• **About this exercise**: Each line of the records below needs repeating exactly. Skip the pictures.

• **Source records**:
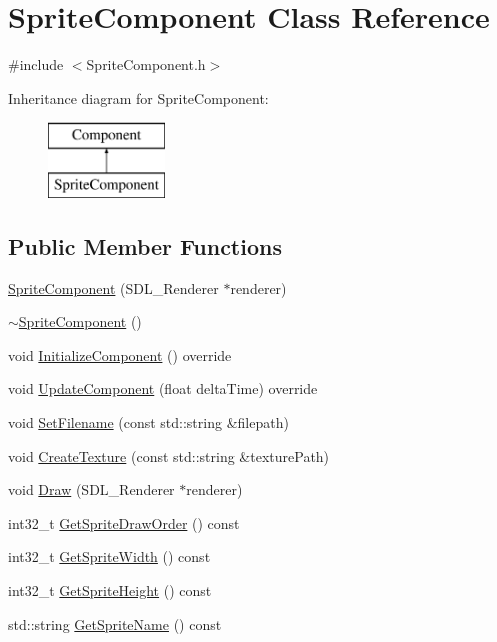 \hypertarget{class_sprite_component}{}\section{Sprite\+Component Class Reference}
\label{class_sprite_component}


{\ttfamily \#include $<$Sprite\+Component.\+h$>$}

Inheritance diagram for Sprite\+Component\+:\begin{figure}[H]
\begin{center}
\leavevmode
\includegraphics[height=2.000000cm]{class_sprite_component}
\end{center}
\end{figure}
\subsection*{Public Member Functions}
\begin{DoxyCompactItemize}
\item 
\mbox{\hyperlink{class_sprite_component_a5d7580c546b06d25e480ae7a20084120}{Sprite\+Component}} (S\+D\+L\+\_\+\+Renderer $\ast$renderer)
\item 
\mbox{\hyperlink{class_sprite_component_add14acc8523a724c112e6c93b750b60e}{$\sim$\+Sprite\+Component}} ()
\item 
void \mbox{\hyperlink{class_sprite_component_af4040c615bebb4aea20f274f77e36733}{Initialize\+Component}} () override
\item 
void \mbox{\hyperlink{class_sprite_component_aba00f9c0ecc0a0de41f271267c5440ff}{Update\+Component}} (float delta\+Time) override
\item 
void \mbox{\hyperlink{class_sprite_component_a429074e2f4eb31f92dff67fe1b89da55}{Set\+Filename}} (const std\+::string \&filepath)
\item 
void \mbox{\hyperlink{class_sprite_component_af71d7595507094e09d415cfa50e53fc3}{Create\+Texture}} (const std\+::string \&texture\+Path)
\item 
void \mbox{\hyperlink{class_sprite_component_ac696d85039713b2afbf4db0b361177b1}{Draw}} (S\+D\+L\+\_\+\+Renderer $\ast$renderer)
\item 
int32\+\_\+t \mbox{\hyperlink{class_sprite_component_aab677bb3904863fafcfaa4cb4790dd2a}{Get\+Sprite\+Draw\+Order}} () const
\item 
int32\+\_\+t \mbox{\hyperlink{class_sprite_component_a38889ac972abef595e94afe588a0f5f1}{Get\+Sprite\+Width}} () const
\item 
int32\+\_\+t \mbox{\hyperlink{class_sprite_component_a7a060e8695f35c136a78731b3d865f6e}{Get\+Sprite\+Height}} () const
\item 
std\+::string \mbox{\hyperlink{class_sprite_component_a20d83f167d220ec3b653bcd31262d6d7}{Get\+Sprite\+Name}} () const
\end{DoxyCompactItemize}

• **Answer space**:
 \hypertarget{class_sprite_component}{}\section{Sprite\+Component Class Reference}
\label{class_sprite_component}


{\ttfamily \#include $<$Sprite\+Component.\+h$>$}

Inheritance diagram for Sprite\+Component\+:\begin{figure}[H]
\begin{center}
\leavevmode
\includegraphics[height=2.000000cm]{class_sprite_component}
\end{center}
\end{figure}
\subsection*{Public Member Functions}
\begin{DoxyCompactItemize}
\item 
\mbox{\hyperlink{class_sprite_component_a5d7580c546b06d25e480ae7a20084120}{Sprite\+Component}} (S\+D\+L\+\_\+\+Renderer $\ast$renderer)
\item 
\mbox{\hyperlink{class_sprite_component_add14acc8523a724c112e6c93b750b60e}{$\sim$\+Sprite\+Component}} ()
\item 
void \mbox{\hyperlink{class_sprite_component_af4040c615bebb4aea20f274f77e36733}{Initialize\+Component}} () override
\item 
void \mbox{\hyperlink{class_sprite_component_aba00f9c0ecc0a0de41f271267c5440ff}{Update\+Component}} (float delta\+Time) override
\item 
void \mbox{\hyperlink{class_sprite_component_a429074e2f4eb31f92dff67fe1b89da55}{Set\+Filename}} (const std\+::string \&filepath)
\item 
void \mbox{\hyperlink{class_sprite_component_af71d7595507094e09d415cfa50e53fc3}{Create\+Texture}} (const std\+::string \&texture\+Path)
\item 
void \mbox{\hyperlink{class_sprite_component_ac696d85039713b2afbf4db0b361177b1}{Draw}} (S\+D\+L\+\_\+\+Renderer $\ast$renderer)
\item 
int32\+\_\+t \mbox{\hyperlink{class_sprite_component_aab677bb3904863fafcfaa4cb4790dd2a}{Get\+Sprite\+Draw\+Order}} () const
\item 
int32\+\_\+t \mbox{\hyperlink{class_sprite_component_a38889ac972abef595e94afe588a0f5f1}{Get\+Sprite\+Width}} () const
\item 
int32\+\_\+t \mbox{\hyperlink{class_sprite_component_a7a060e8695f35c136a78731b3d865f6e}{Get\+Sprite\+Height}} () const
\item 
std\+::string \mbox{\hyperlink{class_sprite_component_a20d83f167d220ec3b653bcd31262d6d7}{Get\+Sprite\+Name}} () const
\end{DoxyCompactItemize}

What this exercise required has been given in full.